A Associação Brasileira de Proteína Animal (ABPA) também lamentou a decisão, acusando o Carrefour de usar argumentos protecionistas ao afirmar que as carnes do Mercosul não atendem às normas francesas. A ABPA reiterou que os produtos do bloco respeitam todos os critérios técnicos necessários para comercialização no mercado francês.
A medida ocorre em um momento de tensão entre a União Europeia e o Mercosul, com agricultores franceses realizando protestos contra o acordo de livre comércio entre os dois blocos. Protestos com tanques de vinho esvaziados e despejo de estrume nas ruas foram registrados em várias regiões da França, com produtores exigindo maior proteção para a agricultura local frente à possível entrada de produtos do Mercosul.

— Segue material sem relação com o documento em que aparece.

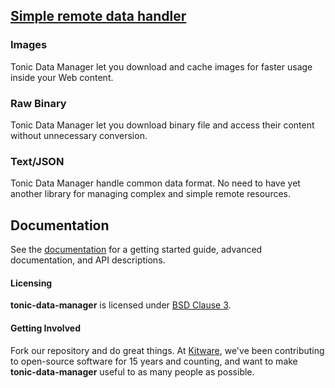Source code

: ## [Simple remote data handler](http://kitware.github.io/tonic-data-manager/)

### Images

Tonic Data Manager let you download and cache images for faster usage inside your Web content.

### Raw Binary

Tonic Data Manager let you download binary file and access their content without unnecessary conversion.

### Text/JSON

Tonic Data Manager handle common data format. No need to have yet another library for managing complex and simple remote resources.

## Documentation

See the [documentation](https://kitware.github.io/tonic-data-manager) for a
getting started guide, advanced documentation, and API descriptions.

#### Licensing

**tonic-data-manager** is licensed under [BSD Clause 3](LICENSE).

#### Getting Involved

Fork our repository and do great things. At [Kitware](http://www.kitware.com),
we've been contributing to open-source software for 15 years and counting, and
want to make **tonic-data-manager** useful to as many people as possible.
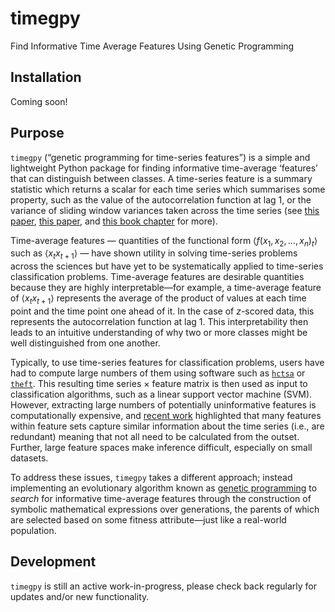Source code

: 
# timegpy

Find Informative Time Average Features Using Genetic Programming

## Installation

Coming soon!

## Purpose

`timegpy` (“genetic programming for time-series features”) is a simple
and lightweight Python package for finding informative time-average
‘features’ that can distinguish between classes. A time-series feature
is a summary statistic which returns a scalar for each time series which
summarises some property, such as the value of the autocorrelation
function at lag 1, or the variance of sliding window variances taken
across the time series (see [this
paper](https://royalsocietypublishing.org/doi/abs/10.1098/rsif.2013.0048),
[this
paper](https://www.sciencedirect.com/science/article/pii/S2405471217304386),
and [this book
chapter](https://www.taylorfrancis.com/chapters/edit/10.1201/9781315181080-4/feature-based-time-series-analysis-ben-fulcher)
for more).

Time-average features — quantities of the functional form
$\langle f(x_1, x_2, \dots, x_n)_t \rangle$ such as
$\langle x_{t}x_{t+1} \rangle$ — have shown utility in solving
time-series problems across the sciences but have yet to be
systematically applied to time-series classification problems.
Time-average features are desirable quantities because they are highly
interpretable—for example, a time-average feature of
$\langle x_{t}x_{t+1} \rangle$ represents the average of the product of
values at each time point and the time point one ahead of it. In the
case of $z$-scored data, this represents the autocorrelation function at
lag 1. This interpretability then leads to an intuitive understanding of
why two or more classes might be well distinguished from one another.

Typically, to use time-series features for classification problems,
users have had to compute large numbers of them using software such as
[`hctsa`](https://github.com/benfulcher/hctsa) or
[`theft`](https://github.com/hendersontrent/theft). This resulting time
series $\times$ feature matrix is then used as input to classification
algorithms, such as a linear support vector machine (SVM). However,
extracting large numbers of potentially uninformative features is
computationally expensive, and [recent
work](https://ieeexplore.ieee.org/abstract/document/9679937) highlighted
that many features within feature sets capture similar information about
the time series (i.e., are redundant) meaning that not all need to be
calculated from the outset. Further, large feature spaces make inference
difficult, especially on small datasets.

To address these issues, `timegpy` takes a different approach; instead
implementing an evolutionary algorithm known as [genetic
programming](https://en.wikipedia.org/wiki/Genetic_programming) to
*search* for informative time-average features through the construction
of symbolic mathematical expressions over generations, the parents of
which are selected based on some fitness attribute—just like a
real-world population.

## Development

`timegpy` is still an active work-in-progress, please check back
regularly for updates and/or new functionality.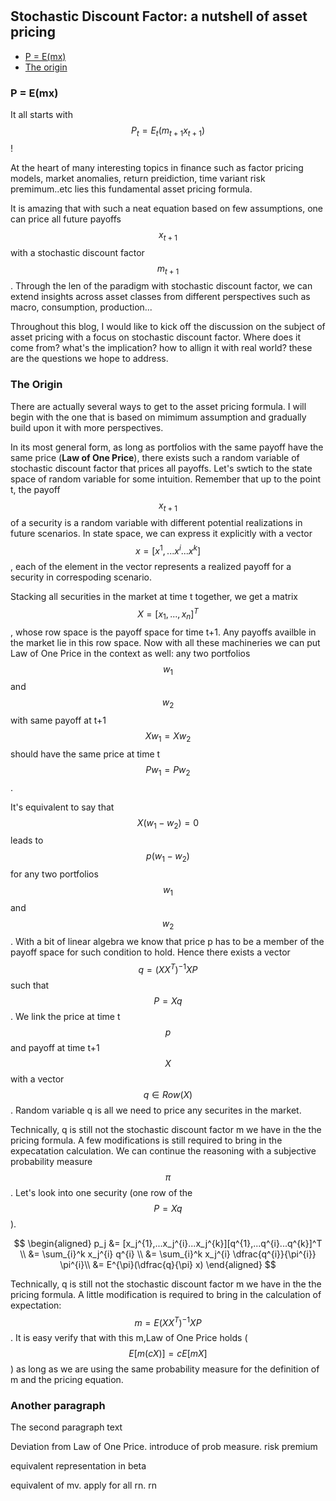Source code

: #

## Stochastic Discount Factor: a nutshell of asset pricing 


- [P = E(mx)](#introduction)
- [The origin](#ma)


### P = E(mx) <a name="introduction"></a>

It all starts with $$P_t = E_t(m_{t+1}x_{t+1})$$! 

At the heart of many interesting topics in finance such as factor pricing models, market anomalies, return preidiction, time variant risk premimum..etc lies this fundamental asset pricing formula. 

It is amazing that with such a neat equation based on few assumptions, one can price all future payoffs $$x_{t+1}$$ with a stochastic discount factor $$m_{t+1}$$. Through the len of the paradigm with stochastic discount factor, we can extend insights across asset classes from different perspectives such as macro, consumption, production... 

Throughout this blog, I would like to kick off the discussion on the subject of asset pricing with a focus on stochastic discount factor. Where does it come from? what's the implication? how to allign it with real world? these are the questions we hope to address. 


### The Origin <a name="ma"></a>

There are actually several ways to get to the asset pricing formula. I will begin with the one that is based on mimimum assumption and gradually build upon it with more perspectives. 

In its most general form, as long as portfolios with the same payoff have the same price (**Law of One Price**), there exists such a random variable of stochastic discount factor that prices all payoffs. Let's swtich to the state space of random variable for some intuition. Remember that up to the point t, the payoff $$x_{t+1}$$ of a security is a random variable with different potential realizations in future scenarios. In state space, we can express it explicitly with a vector $$x = [x^{1},...x^{i}...x^{k}]$$, each of the element in the vector represents a realized payoff for a security in correspoding scenario. 

Stacking all securities in the market at time t together, we get a matrix $$X = [x_1, ... , x_n]^T$$, whose row space is the payoff space for time t+1. Any payoffs availble in the market lie in this row space. Now with all these machineries we can put Law of One Price in the context as well: any two portfolios $$w_1$$ and $$w_2$$ with same payoff at t+1 $$Xw_1 = Xw_2$$ should have the same price at time t $$Pw_1 = Pw_2$$. 

It's equivalent to say that $$X(w_1 - w_2) = 0$$ leads to $$p (w_1 - w_2)$$ for any two portfolios $$w_1$$ and $$w_2$$. With a bit of linear algebra we know that price p has to be a member of the payoff space for such condition to hold. Hence there exists a vector $$q = (XX^T)^{-1}XP$$ such that $$P = Xq$$. We link the price at time t $$p$$ and payoff at time t+1 $$X$$ with a vector $$q \in Row(X)$$. Random variable q is all we need to price any securites in the market. 

Technically, q is still not the stochastic discount factor m we have in the the pricing formula. A few modifications is still required to bring in the expecatation calculation. We can continue the reasoning with a subjective probability measure $$\pi$$. Let's look into one security (one row of the $$P = Xq$$).

$$
\begin{aligned}
p_j &= [x_j^{1},...x_j^{i}...x_j^{k}][q^{1},...q^{i}...q^{k}]^T \\
&= \sum_{i}^k x_j^{i} q^{i} \\
&= \sum_{i}^k x_j^{i} \dfrac{q^{i}}{\pi^{i}} \pi^{i}\\
&= E^{\pi}(\dfrac{q}{\pi} x)
\end{aligned}
$$

Technically, q is still not the stochastic discount factor m we have in the the pricing formula. A little modification is required to bring in the calculation of expectation: $$m = E(XX^T)^{-1}XP$$. It is easy verify that with this m,Law of One Price holds ($$E[m(cX)]=cE[mX]$$) as long as we are using the same probability measure for the definition of m and the pricing equation. 



### Another paragraph <a name="paragraph2"></a>
The second paragraph text


Deviation from Law of One Price. introduce of prob measure. risk premium

equivalent representation in beta 

equivalent of mv. apply for all rn.
rn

Polêmica com outras empresas francesas
A decisão do Carrefour vem pouco mais de um mês após a polêmica envolvendo a Danone, outra gigante francesa, que também gerou controvérsia ao afirmar, por meio de seu diretor financeiro, que havia deixado de importar soja brasileira. Embora a Danone tenha corrigido posteriormente a informação, a situação gerou um clima de desconfiança em relação às grandes empresas francesas e sua postura em relação ao Brasil.
Essa série de atitudes protecionistas levanta questões sobre os efeitos do acordo de livre comércio entre a União Europeia e o Mercosul, que ainda está sendo negociado e pode sofrer resistência por parte de setores produtivos na Europa.